◆ To do
Scan the data below for the string "depends". Show every line where it turns up.

--- Dataset records ---

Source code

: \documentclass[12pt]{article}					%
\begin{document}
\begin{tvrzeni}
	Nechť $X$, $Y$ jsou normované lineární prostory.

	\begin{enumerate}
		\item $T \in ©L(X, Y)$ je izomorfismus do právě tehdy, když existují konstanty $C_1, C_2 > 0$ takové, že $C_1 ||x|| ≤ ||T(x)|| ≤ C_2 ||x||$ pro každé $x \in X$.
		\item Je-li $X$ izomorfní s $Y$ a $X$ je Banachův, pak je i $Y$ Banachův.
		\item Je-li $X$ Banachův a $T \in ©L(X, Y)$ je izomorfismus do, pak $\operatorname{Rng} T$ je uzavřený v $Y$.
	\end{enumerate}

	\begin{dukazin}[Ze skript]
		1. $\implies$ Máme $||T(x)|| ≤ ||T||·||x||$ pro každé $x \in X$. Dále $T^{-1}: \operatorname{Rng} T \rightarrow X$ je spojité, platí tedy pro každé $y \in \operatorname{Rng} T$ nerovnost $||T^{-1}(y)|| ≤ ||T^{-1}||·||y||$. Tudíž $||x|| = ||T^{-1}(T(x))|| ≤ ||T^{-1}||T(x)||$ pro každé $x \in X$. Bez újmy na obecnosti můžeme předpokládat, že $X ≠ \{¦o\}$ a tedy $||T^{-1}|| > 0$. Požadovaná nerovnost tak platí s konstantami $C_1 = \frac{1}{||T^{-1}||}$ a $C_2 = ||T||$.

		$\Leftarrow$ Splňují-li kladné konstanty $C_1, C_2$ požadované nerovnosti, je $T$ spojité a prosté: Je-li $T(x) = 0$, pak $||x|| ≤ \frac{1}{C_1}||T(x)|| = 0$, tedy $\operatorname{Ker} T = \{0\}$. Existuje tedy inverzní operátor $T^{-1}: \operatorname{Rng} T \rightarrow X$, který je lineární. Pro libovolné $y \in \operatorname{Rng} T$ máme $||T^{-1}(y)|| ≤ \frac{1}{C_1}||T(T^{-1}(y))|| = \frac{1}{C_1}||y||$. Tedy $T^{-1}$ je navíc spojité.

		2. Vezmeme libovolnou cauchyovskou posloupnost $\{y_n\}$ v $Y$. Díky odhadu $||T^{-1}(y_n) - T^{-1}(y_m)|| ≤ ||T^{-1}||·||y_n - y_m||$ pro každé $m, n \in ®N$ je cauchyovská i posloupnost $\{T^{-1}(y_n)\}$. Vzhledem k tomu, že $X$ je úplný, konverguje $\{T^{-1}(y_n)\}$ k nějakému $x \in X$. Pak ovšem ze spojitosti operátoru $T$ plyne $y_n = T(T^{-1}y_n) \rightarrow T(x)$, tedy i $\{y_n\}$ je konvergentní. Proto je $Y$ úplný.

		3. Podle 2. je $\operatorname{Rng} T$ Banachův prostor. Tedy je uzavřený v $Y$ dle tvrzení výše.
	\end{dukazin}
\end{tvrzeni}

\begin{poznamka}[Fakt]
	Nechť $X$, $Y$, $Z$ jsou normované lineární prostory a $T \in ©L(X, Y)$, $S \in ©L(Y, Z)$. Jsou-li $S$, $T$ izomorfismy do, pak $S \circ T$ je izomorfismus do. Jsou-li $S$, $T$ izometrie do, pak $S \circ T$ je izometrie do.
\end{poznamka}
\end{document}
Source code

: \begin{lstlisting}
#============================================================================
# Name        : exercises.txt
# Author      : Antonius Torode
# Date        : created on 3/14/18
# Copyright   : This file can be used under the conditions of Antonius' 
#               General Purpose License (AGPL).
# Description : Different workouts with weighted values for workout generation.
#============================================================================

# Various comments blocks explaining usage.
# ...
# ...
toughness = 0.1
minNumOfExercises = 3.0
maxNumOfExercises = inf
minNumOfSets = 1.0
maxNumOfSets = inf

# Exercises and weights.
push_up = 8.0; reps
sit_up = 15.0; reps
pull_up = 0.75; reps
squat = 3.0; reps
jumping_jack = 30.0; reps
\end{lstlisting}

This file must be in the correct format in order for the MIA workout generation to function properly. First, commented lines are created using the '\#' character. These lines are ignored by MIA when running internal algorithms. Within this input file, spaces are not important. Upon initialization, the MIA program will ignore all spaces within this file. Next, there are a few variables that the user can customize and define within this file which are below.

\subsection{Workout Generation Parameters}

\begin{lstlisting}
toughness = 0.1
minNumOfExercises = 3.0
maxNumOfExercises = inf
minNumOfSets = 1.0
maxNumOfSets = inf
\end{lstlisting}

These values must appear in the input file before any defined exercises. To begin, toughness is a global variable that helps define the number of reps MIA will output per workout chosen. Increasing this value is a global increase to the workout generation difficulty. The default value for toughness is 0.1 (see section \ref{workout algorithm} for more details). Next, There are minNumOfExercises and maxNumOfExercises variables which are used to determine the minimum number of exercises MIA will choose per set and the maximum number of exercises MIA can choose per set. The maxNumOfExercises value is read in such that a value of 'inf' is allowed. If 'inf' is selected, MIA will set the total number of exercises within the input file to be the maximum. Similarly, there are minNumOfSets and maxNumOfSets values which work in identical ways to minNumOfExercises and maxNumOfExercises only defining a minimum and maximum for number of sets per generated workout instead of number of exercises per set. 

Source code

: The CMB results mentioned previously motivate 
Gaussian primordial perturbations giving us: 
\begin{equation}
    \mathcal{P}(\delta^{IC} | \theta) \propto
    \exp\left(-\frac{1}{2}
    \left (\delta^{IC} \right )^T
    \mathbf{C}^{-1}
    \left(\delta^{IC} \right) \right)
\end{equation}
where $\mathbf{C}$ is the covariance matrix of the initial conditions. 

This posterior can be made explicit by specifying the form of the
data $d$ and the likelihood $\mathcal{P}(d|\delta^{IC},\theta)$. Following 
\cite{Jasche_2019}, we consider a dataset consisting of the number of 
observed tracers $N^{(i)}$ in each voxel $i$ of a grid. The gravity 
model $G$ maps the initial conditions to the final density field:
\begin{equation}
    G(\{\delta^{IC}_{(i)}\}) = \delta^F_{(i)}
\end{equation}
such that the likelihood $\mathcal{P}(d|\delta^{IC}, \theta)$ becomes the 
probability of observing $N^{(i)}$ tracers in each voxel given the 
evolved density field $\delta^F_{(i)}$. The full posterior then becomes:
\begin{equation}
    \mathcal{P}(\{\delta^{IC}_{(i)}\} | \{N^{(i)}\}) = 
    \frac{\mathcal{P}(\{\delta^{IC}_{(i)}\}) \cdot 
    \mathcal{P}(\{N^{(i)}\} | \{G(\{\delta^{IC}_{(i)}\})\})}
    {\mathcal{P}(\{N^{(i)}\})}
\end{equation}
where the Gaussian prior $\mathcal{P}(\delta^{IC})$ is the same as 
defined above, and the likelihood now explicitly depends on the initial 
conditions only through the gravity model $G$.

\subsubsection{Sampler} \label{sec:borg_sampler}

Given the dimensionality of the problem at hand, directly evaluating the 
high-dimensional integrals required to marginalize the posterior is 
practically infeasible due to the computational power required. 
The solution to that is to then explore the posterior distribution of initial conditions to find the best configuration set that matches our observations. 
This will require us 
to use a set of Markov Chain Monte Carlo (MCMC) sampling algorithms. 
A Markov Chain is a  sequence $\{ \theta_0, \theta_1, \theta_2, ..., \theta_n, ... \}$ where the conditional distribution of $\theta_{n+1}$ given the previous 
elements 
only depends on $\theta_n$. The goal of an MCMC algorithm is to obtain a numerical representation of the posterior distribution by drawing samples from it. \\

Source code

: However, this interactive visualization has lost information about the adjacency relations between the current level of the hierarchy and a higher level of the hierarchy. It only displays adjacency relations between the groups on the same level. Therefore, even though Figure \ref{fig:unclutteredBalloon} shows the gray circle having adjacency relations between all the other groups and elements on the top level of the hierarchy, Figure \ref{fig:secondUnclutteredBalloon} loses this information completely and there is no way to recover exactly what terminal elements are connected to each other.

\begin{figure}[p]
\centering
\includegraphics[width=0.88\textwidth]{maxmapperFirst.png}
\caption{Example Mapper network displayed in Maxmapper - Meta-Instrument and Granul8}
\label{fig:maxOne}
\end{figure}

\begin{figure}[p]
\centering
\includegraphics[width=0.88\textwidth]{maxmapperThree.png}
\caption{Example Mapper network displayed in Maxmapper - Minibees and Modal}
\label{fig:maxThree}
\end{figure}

---

◆ Written solution
defined above, and the likelihood now explicitly depends on the initial 
only depends on $\theta_n$. The goal of an MCMC algorithm is to obtain a numerical representation of the posterior distribution by drawing samples from it. \\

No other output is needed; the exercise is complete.